The recommended approach is to convert your input complex identifiers to match the stable IDs from the annotation database. The AnnotationDbi::mapIds function is perfect for this.

if (requireNamespace("org.Hs.eg.db", quietly = TRUE)) {
  # Get all unique symbols from our complex list
  allSymbols <- unique(unlist(myComplexes))

  # Map symbols to Entrez IDs, taking the first ID if multiple exist
  symbolToEntrez <- AnnotationDbi::mapIds(
      org.Hs.eg.db::org.Hs.eg.db,
      keys = allSymbols,
      keytype = "SYMBOL",
      column = "ENTREZID",
      multiVals = "first"
  )
  
  # Remove any symbols that could not be mapped
  symbolToEntrez <- symbolToEntrez[!is.na(symbolToEntrez)]

  # Now, create a new complex list with Entrez IDs
  myComplexesEntrez <- lapply(myComplexes, function(complex) {
    # Look up the Entrez ID for each symbol
    entrez_ids <- symbolToEntrez[complex]
    # Return only the successfully mapped IDs, removing any NAs
    unname(entrez_ids[!is.na(entrez_ids)])
  })

  # Inspect the result
  print(myComplexesEntrez)
}
#> 'select()' returned 1:1 mapping between keys and columns
#> $CPLX1
#> [1] "5430" "5431" "5432"
#> 
#> $CPLX2
#> [1] "983"  "891"  "9133"

Now, the myComplexesEntrez list is directly compatible with the goGmt generated from Bioconductor.

Method 4: From Reactome Pathways via Bioconductor

Similarly, the reactome.db package provides pathway annotations, which also use Entrez IDs.

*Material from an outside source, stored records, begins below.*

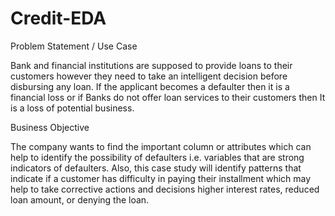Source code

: # Credit-EDA

Problem Statement / Use Case

Bank and financial institutions are supposed to provide loans to their customers however they need to take
an intelligent decision before disbursing any loan. If the applicant becomes a defaulter then it is a financial
loss or if Banks do not offer loan services to their customers then It is a loss of potential business. 

Business Objective

The company wants to find the important column or attributes which can help to identify the possibility of
defaulters i.e. variables that are strong indicators of defaulters.
Also, this case study will identify patterns that indicate if a customer has difficulty in paying their installment
which may help to take corrective actions and decisions higher interest rates, reduced loan amount, or
denying the loan. 

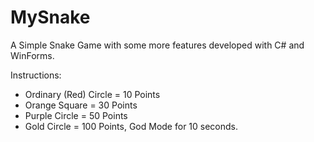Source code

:# MySnake
A Simple Snake Game with some more features developed with C# and WinForms.
 
Instructions:

- Ordinary (Red) Circle = 10 Points
- Orange Square = 30 Points
- Purple Circle = 50 Points
- Gold Circle = 100 Points, God Mode for 10 seconds.
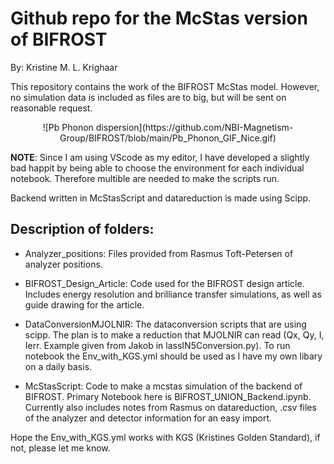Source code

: # Github repo for the McStas version of BIFROST

 By: Kristine M. L. Krighaar 

This repository contains the work of the BIFROST McStas model. However, no simulation data is included as files are to big, but will be sent on reasonable request. 

<p align="center">
![Pb Phonon dispersion](https://github.com/NBI-Magnetism-Group/BIFROST/blob/main/Pb_Phonon_GIF_Nice.gif)
</p>

 **NOTE**: Since I am using VScode as my editor, I have developed a slightly bad happit by being able to choose the environment for each individual notebook. Therefore multible are needed to make the scripts run. 

 Backend written in McStasScript and datareduction is made using Scipp. 
 
 ## Description of folders:
 
 - Analyzer_positions: Files provided from Rasmus Toft-Petersen of analyzer positions.
 
 - BIFROST_Design_Article: Code used for the BIFROST design article. Includes energy resolution and brilliance transfer simulations, as well as guide drawing for the article. 

 - DataConversionMJOLNIR: The dataconversion scripts that are using scipp. The plan is to make a reduction that MJOLNIR can read (Qx, Qy, I, Ierr. Example given from Jakob in lassIN5Conversion.py). To run notebook the Env_with_KGS.yml should be used as I have my own libary on a daily basis. 
 
 - McStasScript: Code to make a mcstas simulation of the backend of BIFROST. Primary Notebook here is BIFROST_UNION_Backend.ipynb. Currently also includes notes from Rasmus on datareduction, .csv files of the  analyzer and detector information for an easy import.  

 Hope the Env_with_KGS.yml works with KGS (Kristines Golden Standard), if not, please let me know.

if (requireNamespace("reactome.db", quietly = TRUE) && 
    requireNamespace("org.Hs.eg.db", quietly = TRUE) &&
    exists("myComplexesEntrez")) { # Check if conversion above succeeded
      
  reactomeGmt <- ComplexMap::getReactomeGmt(
      speciesDb = org.Hs.eg.db::org.Hs.eg.db,
      verbose = FALSE
  )

  # Inspect the identifiers
  if (length(reactomeGmt) > 0) {
    utils::head(reactomeGmt[[1]], 5)
  }
}
#> [1] "1"     "10019" "10112" "10125" "10125"

Identifier Mismatch! Like the GO example, reactome.db provides Entrez IDs.

Solution: The solution is the same as for Gene Ontology. You would use the myComplexesEntrez list that we created in the previous step, as its identifiers will match the identifiers in the reactomeGmt.